» **Task to complete**: Can you restate the records below word for word?

» **Data records**:
===============

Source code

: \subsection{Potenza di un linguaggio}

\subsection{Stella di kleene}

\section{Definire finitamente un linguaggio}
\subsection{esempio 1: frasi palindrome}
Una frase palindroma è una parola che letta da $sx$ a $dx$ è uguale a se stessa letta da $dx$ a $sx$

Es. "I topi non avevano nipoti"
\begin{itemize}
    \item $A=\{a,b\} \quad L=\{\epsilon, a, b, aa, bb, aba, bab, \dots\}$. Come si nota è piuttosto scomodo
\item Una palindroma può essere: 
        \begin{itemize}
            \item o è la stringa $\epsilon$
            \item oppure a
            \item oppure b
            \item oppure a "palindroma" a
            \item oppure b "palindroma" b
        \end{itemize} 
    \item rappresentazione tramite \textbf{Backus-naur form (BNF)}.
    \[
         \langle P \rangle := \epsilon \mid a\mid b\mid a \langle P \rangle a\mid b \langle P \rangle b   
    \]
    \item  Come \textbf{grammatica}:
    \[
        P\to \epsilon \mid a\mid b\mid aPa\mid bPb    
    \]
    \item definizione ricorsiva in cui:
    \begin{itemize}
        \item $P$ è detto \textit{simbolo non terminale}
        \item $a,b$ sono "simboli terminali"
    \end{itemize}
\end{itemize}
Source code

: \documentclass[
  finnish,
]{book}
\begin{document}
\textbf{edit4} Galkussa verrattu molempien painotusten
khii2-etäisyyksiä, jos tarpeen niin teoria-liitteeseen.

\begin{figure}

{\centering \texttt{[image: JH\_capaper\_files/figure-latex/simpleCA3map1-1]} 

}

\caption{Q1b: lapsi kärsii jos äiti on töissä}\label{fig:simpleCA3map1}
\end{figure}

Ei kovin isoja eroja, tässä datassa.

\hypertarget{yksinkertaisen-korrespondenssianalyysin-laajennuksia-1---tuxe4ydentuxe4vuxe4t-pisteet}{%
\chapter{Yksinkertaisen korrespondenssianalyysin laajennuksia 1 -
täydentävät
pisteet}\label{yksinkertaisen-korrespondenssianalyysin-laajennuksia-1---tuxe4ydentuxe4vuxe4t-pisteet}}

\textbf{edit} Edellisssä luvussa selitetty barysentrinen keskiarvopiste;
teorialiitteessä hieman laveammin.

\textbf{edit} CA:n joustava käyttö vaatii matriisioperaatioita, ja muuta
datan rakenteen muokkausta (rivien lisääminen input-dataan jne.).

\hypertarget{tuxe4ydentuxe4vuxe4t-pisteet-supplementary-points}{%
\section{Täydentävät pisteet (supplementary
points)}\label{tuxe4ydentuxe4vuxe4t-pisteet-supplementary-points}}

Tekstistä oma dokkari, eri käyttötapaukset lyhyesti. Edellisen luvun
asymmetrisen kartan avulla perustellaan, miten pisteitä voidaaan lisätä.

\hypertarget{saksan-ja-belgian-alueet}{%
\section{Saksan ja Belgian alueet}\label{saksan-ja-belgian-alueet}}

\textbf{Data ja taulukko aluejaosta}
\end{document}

===============

» **Result for this exercise**:
Source code

: \subsection{Potenza di un linguaggio}

\subsection{Stella di kleene}

\section{Definire finitamente un linguaggio}
\subsection{esempio 1: frasi palindrome}
Una frase palindroma è una parola che letta da $sx$ a $dx$ è uguale a se stessa letta da $dx$ a $sx$

Es. "I topi non avevano nipoti"
\begin{itemize}
    \item $A=\{a,b\} \quad L=\{\epsilon, a, b, aa, bb, aba, bab, \dots\}$. Come si nota è piuttosto scomodo
\item Una palindroma può essere: 
        \begin{itemize}
            \item o è la stringa $\epsilon$
            \item oppure a
            \item oppure b
            \item oppure a "palindroma" a
            \item oppure b "palindroma" b
        \end{itemize} 
    \item rappresentazione tramite \textbf{Backus-naur form (BNF)}.
    \[
         \langle P \rangle := \epsilon \mid a\mid b\mid a \langle P \rangle a\mid b \langle P \rangle b   
    \]
    \item  Come \textbf{grammatica}:
    \[
        P\to \epsilon \mid a\mid b\mid aPa\mid bPb    
    \]
    \item definizione ricorsiva in cui:
    \begin{itemize}
        \item $P$ è detto \textit{simbolo non terminale}
        \item $a,b$ sono "simboli terminali"
    \end{itemize}
\end{itemize}
Source code

: \documentclass[
  finnish,
]{book}
\begin{document}
\textbf{edit4} Galkussa verrattu molempien painotusten
khii2-etäisyyksiä, jos tarpeen niin teoria-liitteeseen.

\begin{figure}

{\centering \texttt{[image: JH\_capaper\_files/figure-latex/simpleCA3map1-1]} 

}

\caption{Q1b: lapsi kärsii jos äiti on töissä}\label{fig:simpleCA3map1}
\end{figure}

Ei kovin isoja eroja, tässä datassa.

\hypertarget{yksinkertaisen-korrespondenssianalyysin-laajennuksia-1---tuxe4ydentuxe4vuxe4t-pisteet}{%
\chapter{Yksinkertaisen korrespondenssianalyysin laajennuksia 1 -
täydentävät
pisteet}\label{yksinkertaisen-korrespondenssianalyysin-laajennuksia-1---tuxe4ydentuxe4vuxe4t-pisteet}}

\textbf{edit} Edellisssä luvussa selitetty barysentrinen keskiarvopiste;
teorialiitteessä hieman laveammin.

\textbf{edit} CA:n joustava käyttö vaatii matriisioperaatioita, ja muuta
datan rakenteen muokkausta (rivien lisääminen input-dataan jne.).

\hypertarget{tuxe4ydentuxe4vuxe4t-pisteet-supplementary-points}{%
\section{Täydentävät pisteet (supplementary
points)}\label{tuxe4ydentuxe4vuxe4t-pisteet-supplementary-points}}

Tekstistä oma dokkari, eri käyttötapaukset lyhyesti. Edellisen luvun
asymmetrisen kartan avulla perustellaan, miten pisteitä voidaaan lisätä.

\hypertarget{saksan-ja-belgian-alueet}{%
\section{Saksan ja Belgian alueet}\label{saksan-ja-belgian-alueet}}

\textbf{Data ja taulukko aluejaosta}
\end{document}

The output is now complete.